Tierney Consulting, LLC


Musings on Athletics, Life, and Leadership


John Wooden is considered by many to be the greatest sports coach of all-time. Between 1963 and 1975, Wooden led his teams to 10 NCAA National Championships, orchestrating one of the most dominant and enduring dynasties to ever be witnessed in the world of athletics. The creative abilities of a successful coach entail bringing teams together, motivating individuals and groups, organizing practice plans, devising plays and schemes, and instituting a team image and culture, among many other duties. In just this sense as a coach and leader of men, Wooden holds his own as a creative luminary. More than that though, it is through his self-defined roles as a gentleman, a scholar and a teacher, in which his creative traits of being generous, intellectual and philosophical (characteristics which have been found in many of the world's most creative people), stand out the most. 

If creativity includes enriching the lives of others, then that inherently entails the act of giving. Without physically producing one’s creativity in the world, then there is nothing new for anyone to receive. In fact, one characteristic of Carson’s (2010) definition of creativity is that, “You can take these elements of novel/original and useful/adaptive and apply them to virtually any aspect of your life to increase your productivity and happiness.” (p. 5). One of Wooden’s greatest strengths was his generosity and constant giving of his time, energy and wisdom to others, a trait that is illustrated by his innumerable humanitarian awards. (Johnson, 2004, p. 9). Without his tireless generosity to those in his community and dedication to teaching young men, his creative energies would be nothing more than thoughts and musings, and his achievements nothing more than trophies collecting dust. Wooden noted that one of the most valuable pieces of advice that he learned from his father was to, “Be a doer...He who makes no mistake does nothing and contributes nothing and we are all here to contribute something, one way or another” (Johnson, 2004, p. 14). In the sports world, where many are accused of leading selfish lives driven by egotistical desires, Wooden’s altruistic path was defined by his passion for teaching and working with others.

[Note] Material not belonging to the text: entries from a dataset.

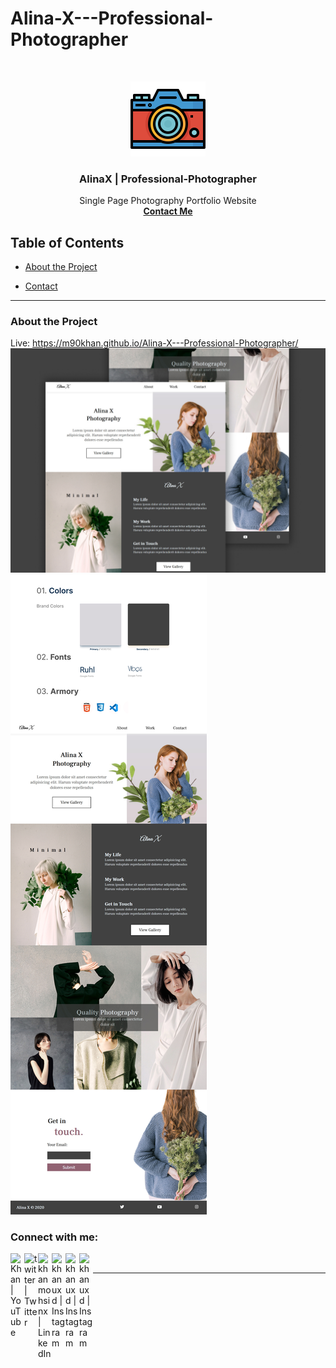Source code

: # Alina-X---Professional-Photographer

<br />
<p align="center">
  <a href="https://m90khan.github.io/Alina-X---Professional-Photographer/">
    <img src="./icons\camera.svg" alt="Logo" width="120" height="120">
  </a>

  <h3 align="center">AlinaX | Professional-Photographer  </h3>

  <p align="center">
Single Page Photography Portfolio Website <br />
    <a href="m90khan@gmail.com"><strong>Contact Me</strong></a>
    </p>
</p>

## Table of Contents

- [About the Project](#about-the-project)

- [Contact](#Contact)

---

### About the Project

Live: https://m90khan.github.io/Alina-X---Professional-Photographer/
<img src="./img/Alina-Cover.jpg">
<img src="./img/Alina.jpg">

### Connect with me:

[<img align="left" alt="Khan | YouTube" width="22px" src="https://cdn.jsdelivr.net/npm/simple-icons@v3/icons/youtube.svg" />][youtube]

[<img align="left" alt="twitter | Twitter" width="22px" src="https://cdn.jsdelivr.net/npm/simple-icons@v3/icons/twitter.svg" />][twitter]
[<img align="left" alt="khanmohsinx | LinkedIn" width="22px" src="https://cdn.jsdelivr.net/npm/simple-icons@v3/icons/linkedin.svg" />][linkedin]
[<img align="left" alt="khanuxd | Instagram" width="22px" src="https://cdn.jsdelivr.net/npm/simple-icons@v3/icons/instagram.svg" />][instagram]
[<img align="left" alt="khanuxd | Instagram" width="22px" src="https://cdn.jsdelivr.net/npm/simple-icons@3.13.0/icons/behance.svg" />][behance]
[<img align="left" alt="khanuxd | Instagram" width="22px" src="https://cdn.jsdelivr.net/npm/simple-icons@3.13.0/icons/dribbble.svg" />][dribble]
<br />

---

[youtube]: https://www.youtube.com/channel/UC96rVfdTKsjZpREnH6CaCOw
[twitter]: https://twitter.com/m90khan
[linkedin]: https://www.linkedin.com/in/uxdkhan
[instagram]: https://www.instagram.com/uxd.khan/
[behance]: https://www.behance.net/Khan_Mohsin
[dribble]: https://dribbble.com/uxdkhan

Another criticism of coaches, is that they can be single-tracked or close-minded. In many instances, their world revolves around their sport, their team, and their win-loss record. Wooden’s disposition could not be further from this stereotype as he was deeply intellectual and a renaissance man in many ways. Johnson (2004) noted that Wooden earned his masters degree in poetry, was inspired by a variety of leaders including Lao-Tse, Mahatma Gandhi, Abraham Lincoln, Ralph Waldo Emerson (p. 193-199), his heroes were, “the great poets of history,” and he had a deep respect and admiration for Helen Keller (p. 29). Not surprisingly, this trait of open-mindedness and having a “multitude of varied interests across a broad spectrum of topics” has been shown to be an indicator of creativity as it is an important aspect of the “absorb brainset” that Carson (2010) proposes in her model of creativity. (p. 88). Wooden’s desire to be a student and learn continuously was what allowed him to piece together his own teachings for others.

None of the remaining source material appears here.